Sunday, July 31, 2011

New Erotic Romance Imprints

Two more best-selling erotic romance authors have joined Delilah Devlin in publishing e-books under their own imprints. Shiloh Walker released her BDSM novella Beg Me last November. In May, Cat Johnson published Educating Ansley, a cowboy menage, under her Red imprint.

The covers of these self-pubbed books are terrific. No doubt the stories are just as buffed and polished.

Monday, July 25, 2011

Exploitation of Self-published Authors

I've been seeing a disturbing trend in recent months. Traditional reviewers and agents (and even other authors) are sensing there's money to made off self-pubbed dreams of making it big.

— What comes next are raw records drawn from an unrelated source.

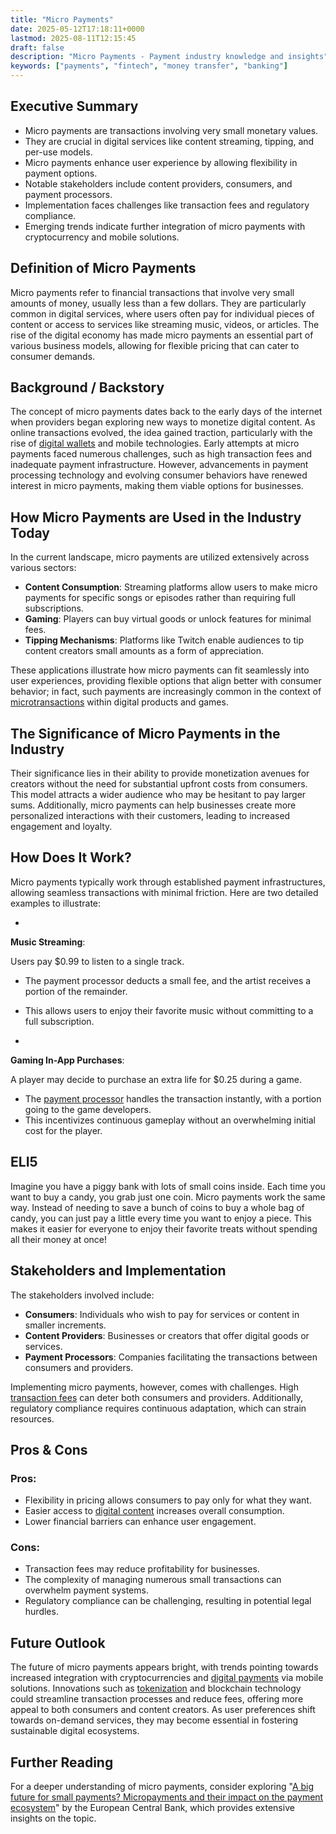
 ```yaml
---
title: "Micro Payments"
date: 2025-05-12T17:18:11+0000
lastmod: 2025-08-11T12:15:45
draft: false
description: "Micro Payments - Payment industry knowledge and insights"
keywords: ["payments", "fintech", "money transfer", "banking"]
---
```


## Executive Summary

- Micro payments are transactions involving very small monetary values.
- They are crucial in digital services like content streaming, tipping, and per-use models.
- Micro payments enhance user experience by allowing flexibility in payment options.
- Notable stakeholders include content providers, consumers, and payment processors.
- Implementation faces challenges like transaction fees and regulatory compliance.
- Emerging trends indicate further integration of micro payments with cryptocurrency and mobile solutions.

## Definition of Micro Payments
Micro payments refer to financial transactions that involve very small amounts of money, usually less than a few dollars. They are particularly common in digital services, where users often pay for individual pieces of content or access to services like streaming music, videos, or articles. The rise of the digital economy has made micro payments an essential part of various business models, allowing for flexible pricing that can cater to consumer demands.

## Background / Backstory
The concept of micro payments dates back to the early days of the internet when providers began exploring new ways to monetize digital content. As online transactions evolved, the idea gained traction, particularly with the rise of [digital wallets](https://faisalkhanllc.xyz/resources/payments-wiki/d/digital-wallet/) and mobile technologies. Early attempts at micro payments faced numerous challenges, such as high transaction fees and inadequate payment infrastructure. However, advancements in payment processing technology and evolving consumer behaviors have renewed interest in micro payments, making them viable options for businesses.

## How Micro Payments are Used in the Industry Today
In the current landscape, micro payments are utilized extensively across various sectors:

- **Content Consumption**: Streaming platforms allow users to make micro payments for specific songs or episodes rather than requiring full subscriptions.
- **Gaming**: Players can buy virtual goods or unlock features for minimal fees.
- **Tipping Mechanisms**: Platforms like Twitch enable audiences to tip content creators small amounts as a form of appreciation.

These applications illustrate how micro payments can fit seamlessly into user experiences, providing flexible options that align better with consumer behavior; in fact, such payments are increasingly common in the context of [microtransactions](https://faisalkhanllc.xyz/resources/payments-wiki/m/microtransactions/) within digital products and games.

## The Significance of Micro Payments in the Industry
Their significance lies in their ability to provide monetization avenues for creators without the need for substantial upfront costs from consumers. This model attracts a wider audience who may be hesitant to pay larger sums. Additionally, micro payments can help businesses create more personalized interactions with their customers, leading to increased engagement and loyalty.

## How Does It Work?
Micro payments typically work through established payment infrastructures, allowing seamless transactions with minimal friction. Here are two detailed examples to illustrate:

- 
**Music Streaming**:

Users pay $0.99 to listen to a single track.
- The payment processor deducts a small fee, and the artist receives a portion of the remainder.
- This allows users to enjoy their favorite music without committing to a full subscription.

- 
**Gaming In-App Purchases**:

A player may decide to purchase an extra life for $0.25 during a game.
- The [payment processor](https://faisalkhanllc.xyz/resources/payments-wiki/p/payment-processor/) handles the transaction instantly, with a portion going to the game developers.
- This incentivizes continuous gameplay without an overwhelming initial cost for the player.

## ELI5
Imagine you have a piggy bank with lots of small coins inside. Each time you want to buy a candy, you grab just one coin. Micro payments work the same way. Instead of needing to save a bunch of coins to buy a whole bag of candy, you can just pay a little every time you want to enjoy a piece. This makes it easier for everyone to enjoy their favorite treats without spending all their money at once!

## Stakeholders and Implementation
The stakeholders involved include:

- **Consumers**: Individuals who wish to pay for services or content in smaller increments.
- **Content Providers**: Businesses or creators that offer digital goods or services.
- **Payment Processors**: Companies facilitating the transactions between consumers and providers.

Implementing micro payments, however, comes with challenges. High [transaction fees](https://faisalkhanllc.xyz/resources/payments-wiki/t/transaction-fee/) can deter both consumers and providers. Additionally, regulatory compliance requires continuous adaptation, which can strain resources.

## Pros & Cons
### Pros:

- Flexibility in pricing allows consumers to pay only for what they want.
- Easier access to [digital content](https://faisalkhanllc.xyz/resources/payments-wiki/d/digital-content/) increases overall consumption.
- Lower financial barriers can enhance user engagement.

### Cons:

- Transaction fees may reduce profitability for businesses.
- The complexity of managing numerous small transactions can overwhelm payment systems.
- Regulatory compliance can be challenging, resulting in potential legal hurdles.

## Future Outlook
The future of micro payments appears bright, with trends pointing towards increased integration with cryptocurrencies and [digital payments](https://faisalkhanllc.xyz/resources/payments-wiki/d/digital-payments/) via mobile solutions. Innovations such as [tokenization](https://faisalkhanllc.xyz/resources/payments-wiki/t/tokenization/) and blockchain technology could streamline transaction processes and reduce fees, offering more appeal to both consumers and content creators. As user preferences shift towards on-demand services, they may become essential in fostering sustainable digital ecosystems.

## Further Reading
For a deeper understanding of micro payments, consider exploring "[A big future for small payments? Micropayments and their impact on the payment ecosystem](https://www.ecb.europa.eu/pub/pdf/other/ecb.micropaymentsimpactonnpaymentsecosystem202308~bb92cda8ce.en.pdf)" by the European Central Bank, which provides extensive insights on the topic.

Charging for book reviews:

Kirkus will provide a 300 word review of your self-published book for $425. Not only that, but Kirkus promises you will also: “get your book discovered and proudly wear the title, Published Author.” In capital letters, even.

Publishers Weekly will consider reviewing your self-published book for a $149 "processing" fee.

Literary agents acting as self-publishing "consultants":

The Mediashift blog describes several of these intermediary agents who will "package" your self-pubbed book for a percentage. The Bookends Agency just announced it's also jumping on the bandwagon.

And finally, an example of a self-published author exploiting other self-published authors:

An Amazon forum spam queen provides a website listing random "indy" titles. She also provides these bonuses: referrer amazon links, and listing her own books first.

Thursday, July 14, 2011

Sub Frenzy and Non-Con Erotica

Kitty Thomas is an author who writes fiction featuring non-consensual BDSM. She was interviewed on The Forbidden Bookshelf Blog a few months ago. I've been stewing ever since. In this blog post I’m going to respond to Kitty's interview, and discuss what’s wrong with kidnap and rape BDSM stories.

First, Kitty says:
The rape fantasy is the number-one female sexual fantasy.
The number one female sexual fantasy is to be desired, not raped. Rape and desire are not the same thing--even in fiction. It's a big leap to conclude that readers who enjoy non-con erotica actually fantasize about being raped.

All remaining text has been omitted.